Immunol Res. 2012 Dec;54(1-3):50-68. doi: 10.1007/s12026-012-8311-9.
Genetic composition and major histocompatibility complex polymorphisms unequivocally predispose to autoimmune disease, but environmental factors also play a critical role in precipitating disease in susceptible individuals. Notorious among these has been microbial infection. Older studies describing associations between microbial infection and autoimmune disease are now followed by new studies demonstrating correlations between susceptibility to autoimmune disease and commensal colonization of the intestinal tract. T helper 17 (T(H)17) cells have gained a prominent role in autoimmune disease, and notably, their development within the intestine has been linked to colonization with specific commensal bacteria. Here, we consider current views on how microbes, T(H)17 cells, and autoimmunity are connected. We speculate on how the intricate relationships among commensal, pathogen, and the host might ultimately determine susceptibility to autoimmune disease.
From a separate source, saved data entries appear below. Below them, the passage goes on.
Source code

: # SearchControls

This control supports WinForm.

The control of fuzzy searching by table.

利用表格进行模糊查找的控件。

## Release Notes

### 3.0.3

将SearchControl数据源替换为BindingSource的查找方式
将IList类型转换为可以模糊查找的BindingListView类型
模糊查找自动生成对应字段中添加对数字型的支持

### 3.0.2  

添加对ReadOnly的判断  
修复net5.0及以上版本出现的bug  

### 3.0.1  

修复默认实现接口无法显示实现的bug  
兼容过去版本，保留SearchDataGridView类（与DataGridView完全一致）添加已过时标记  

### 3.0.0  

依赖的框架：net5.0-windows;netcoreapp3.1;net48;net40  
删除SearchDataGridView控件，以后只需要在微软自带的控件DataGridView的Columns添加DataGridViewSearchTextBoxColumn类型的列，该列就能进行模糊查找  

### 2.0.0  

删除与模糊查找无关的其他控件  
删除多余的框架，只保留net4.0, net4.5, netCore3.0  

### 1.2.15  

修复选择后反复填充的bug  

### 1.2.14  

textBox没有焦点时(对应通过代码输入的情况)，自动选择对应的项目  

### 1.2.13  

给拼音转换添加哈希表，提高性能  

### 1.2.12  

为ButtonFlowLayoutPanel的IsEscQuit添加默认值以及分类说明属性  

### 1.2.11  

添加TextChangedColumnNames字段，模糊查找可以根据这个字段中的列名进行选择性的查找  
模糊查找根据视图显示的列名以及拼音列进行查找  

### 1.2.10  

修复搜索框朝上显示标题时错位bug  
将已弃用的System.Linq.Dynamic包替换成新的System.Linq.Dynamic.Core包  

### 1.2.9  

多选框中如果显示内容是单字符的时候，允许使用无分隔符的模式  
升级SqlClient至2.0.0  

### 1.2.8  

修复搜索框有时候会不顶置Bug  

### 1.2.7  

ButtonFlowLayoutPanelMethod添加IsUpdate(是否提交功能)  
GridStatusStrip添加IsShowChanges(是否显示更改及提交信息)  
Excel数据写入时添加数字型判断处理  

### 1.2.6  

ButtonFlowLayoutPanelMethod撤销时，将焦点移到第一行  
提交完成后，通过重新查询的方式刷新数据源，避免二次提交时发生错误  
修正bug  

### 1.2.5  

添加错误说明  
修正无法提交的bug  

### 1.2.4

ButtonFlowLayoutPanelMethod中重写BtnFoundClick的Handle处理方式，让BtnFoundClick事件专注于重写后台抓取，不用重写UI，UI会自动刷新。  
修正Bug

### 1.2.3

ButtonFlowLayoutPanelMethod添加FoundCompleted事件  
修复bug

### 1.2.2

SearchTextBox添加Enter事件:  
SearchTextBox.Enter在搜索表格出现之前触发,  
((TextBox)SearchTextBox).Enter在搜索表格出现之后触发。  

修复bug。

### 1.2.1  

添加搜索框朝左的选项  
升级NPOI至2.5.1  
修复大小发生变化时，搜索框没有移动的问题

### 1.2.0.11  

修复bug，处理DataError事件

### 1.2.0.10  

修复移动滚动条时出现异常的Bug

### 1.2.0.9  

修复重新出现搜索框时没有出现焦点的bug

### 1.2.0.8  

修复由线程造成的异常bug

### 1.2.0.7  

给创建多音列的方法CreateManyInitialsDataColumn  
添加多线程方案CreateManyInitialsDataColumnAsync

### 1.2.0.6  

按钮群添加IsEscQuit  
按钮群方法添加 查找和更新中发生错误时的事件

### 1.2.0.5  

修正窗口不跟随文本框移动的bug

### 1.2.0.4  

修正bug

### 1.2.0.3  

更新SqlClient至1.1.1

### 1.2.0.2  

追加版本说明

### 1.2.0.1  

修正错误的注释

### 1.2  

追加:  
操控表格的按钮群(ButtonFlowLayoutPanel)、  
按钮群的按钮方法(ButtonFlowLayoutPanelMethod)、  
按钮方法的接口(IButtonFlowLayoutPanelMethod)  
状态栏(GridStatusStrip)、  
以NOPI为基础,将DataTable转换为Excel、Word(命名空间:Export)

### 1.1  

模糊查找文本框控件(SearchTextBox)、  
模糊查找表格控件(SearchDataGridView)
遗传组成和主要组织相容性复合体多态性明确导致自身免疫性疾病,但环境因素在易患个体中引发疾病方面也起着关键作用。其中臭名昭著的是微生物感染。描述微生物感染与自身免疫性疾病之间关联的旧研究现在被新的研究所跟进,这些研究证明了自身免疫性疾病易感性与肠道共生定植之间的相关性。辅助性 T 细胞 17(T(H)17)细胞在自身免疫性疾病中扮演着重要角色,值得注意的是,它们在肠道内的发育与特定共生细菌的定植有关。在这里,我们考虑了目前关于微生物、T(H)17 细胞和自身免疫之间联系的观点。我们推测共生体、病原体和宿主之间错综复杂的关系如何最终决定自身免疫性疾病的易感性。